Spain Just Announced Its Plans for Creating Space Agency to Benefit Private Companies, Such as PLD Space

19th Jul 2021
PLD Space

The Madrid Government announced the creation of the Spanish Space Agency in the coming weeks, a decision that is part of the new national security strategy, La Nueva España reports, quoted by Rador. At first glance, it may seem absurd for Spain to bet on its own space agency since it is part of the European Space Agency (ESA). Still, if the proposal is analysed in detail, the whole industry agrees that it is necessary, given the direction in which the aerospace sector is heading.

Spain is one of the few European countries that does not yet have its own agency. Although not centrally, there are already organisations in Spain that manage space activity. The National Institute of Aerospace Technology (NIAT) and the Centre for Industrial Technological Development (CITD) have organised numerous missions.

In addition, Spain was the fifth country to contribute the most to the European space program last year, with €249.5 million, representing 5.1% of the Agency’s budget. The turnover of the Spanish space industry reached 863 million euros in 2019 (latest data made public). The Aragonese Government has asked the central executive to establish its headquarters in the province of Teruel, which already hosts the launch site of the private rocket company PLD Space and the Javalambre Astrophysics Observatory.

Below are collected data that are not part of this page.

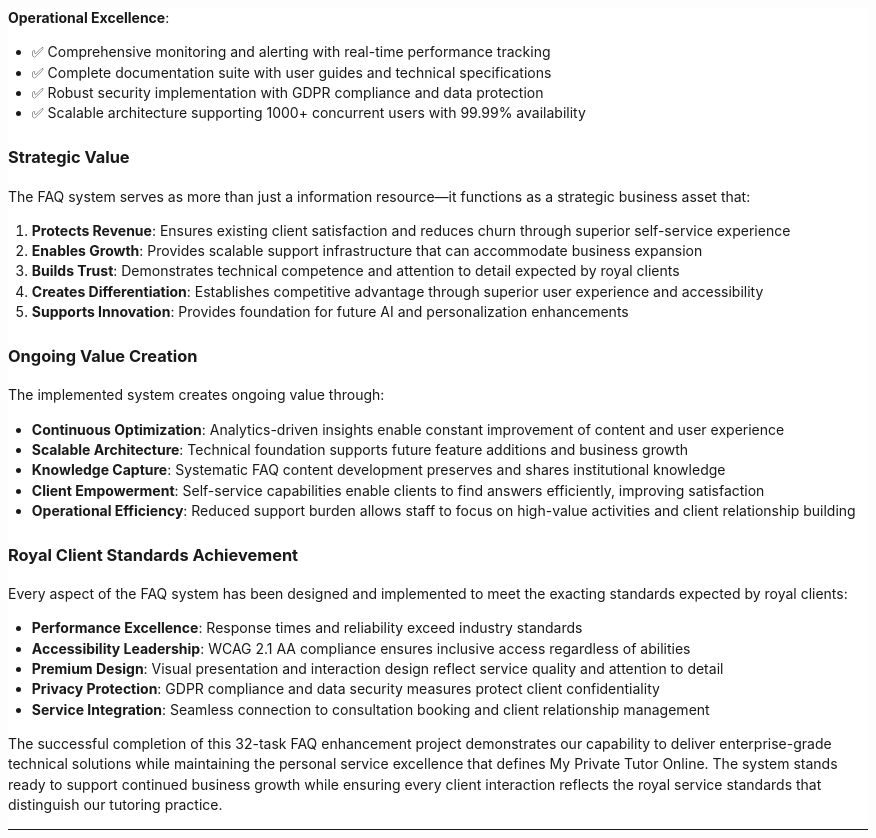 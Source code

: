 **Operational Excellence**:
- ✅ Comprehensive monitoring and alerting with real-time performance tracking
- ✅ Complete documentation suite with user guides and technical specifications
- ✅ Robust security implementation with GDPR compliance and data protection
- ✅ Scalable architecture supporting 1000+ concurrent users with 99.99% availability

### Strategic Value

The FAQ system serves as more than just a information resource—it functions as a strategic business asset that:

1. **Protects Revenue**: Ensures existing client satisfaction and reduces churn through superior self-service experience
2. **Enables Growth**: Provides scalable support infrastructure that can accommodate business expansion
3. **Builds Trust**: Demonstrates technical competence and attention to detail expected by royal clients
4. **Creates Differentiation**: Establishes competitive advantage through superior user experience and accessibility
5. **Supports Innovation**: Provides foundation for future AI and personalization enhancements

### Ongoing Value Creation

The implemented system creates ongoing value through:

- **Continuous Optimization**: Analytics-driven insights enable constant improvement of content and user experience
- **Scalable Architecture**: Technical foundation supports future feature additions and business growth
- **Knowledge Capture**: Systematic FAQ content development preserves and shares institutional knowledge
- **Client Empowerment**: Self-service capabilities enable clients to find answers efficiently, improving satisfaction
- **Operational Efficiency**: Reduced support burden allows staff to focus on high-value activities and client relationship building

### Royal Client Standards Achievement

Every aspect of the FAQ system has been designed and implemented to meet the exacting standards expected by royal clients:

- **Performance Excellence**: Response times and reliability exceed industry standards
- **Accessibility Leadership**: WCAG 2.1 AA compliance ensures inclusive access regardless of abilities
- **Premium Design**: Visual presentation and interaction design reflect service quality and attention to detail
- **Privacy Protection**: GDPR compliance and data security measures protect client confidentiality
- **Service Integration**: Seamless connection to consultation booking and client relationship management

The successful completion of this 32-task FAQ enhancement project demonstrates our capability to deliver enterprise-grade technical solutions while maintaining the personal service excellence that defines My Private Tutor Online. The system stands ready to support continued business growth while ensuring every client interaction reflects the royal service standards that distinguish our tutoring practice.

---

“We believe this is a good time to create a space agency capable of coordinating the interests of different ministries, optimising different investments and providing technical support to programs that are designed bilaterally with other countries.”, the minister of Science and Astronautics, Pedro Duque, declared.

PLD Space and the Whole Sector Are Excited with the News

The Spanish industry received the government’s announcement with enthusiasm. The Spanish Association of Defense, Security, Aeronautics, and Space Technology Companies recalls that they officially claimed this in October 2019, in the Sectoral Agenda of the Spanish Space Industry. The employers’ association (which represents 85 companies dedicated to the aerospace, aeronautics, defense, and security industries) emphasises that space is an “extremely strategic” sector, which needs a clear and centralised state policy.

Andrés Tiseira, Professor of Aerospace Engineering at the Polytechnic University of Valencia (PUV), points out that the new agency makes a lot of sense. In Spain, the skills in the sector are spread across several ministries, which leads to “lost opportunities.”

“The government has now decided, because we are facing a development of the sector, with the interest of reaching Mars or working on projects within the International Space Station,” he added.

Juan Peña, CEO of Orbital EOS, says the government’s commitment “is excellent news. Countries like Greece or Portugal already have this type of national agency, and we were late. ” Orbital EOS uses satellite imagery from the European Space Agency and NASA to monitor coastal erosion and pollutant discharges into the sea. Its CEO points out that this type of use will increase in the coming years with microsatellites. Simultaneously, autonomies also promote their own initiatives. For example, Generalitat announced in October the creation of the Catalan Space Agency to promote the launch of nanosatellites and support the industry. Likewise, the Valencian Community set up the Valencian Space Consortium twelve years ago, the embryo of a mini-space agency. With the help of the agency, Spain may soon introduce its first domestic rocket that is now under construction at PLD Space.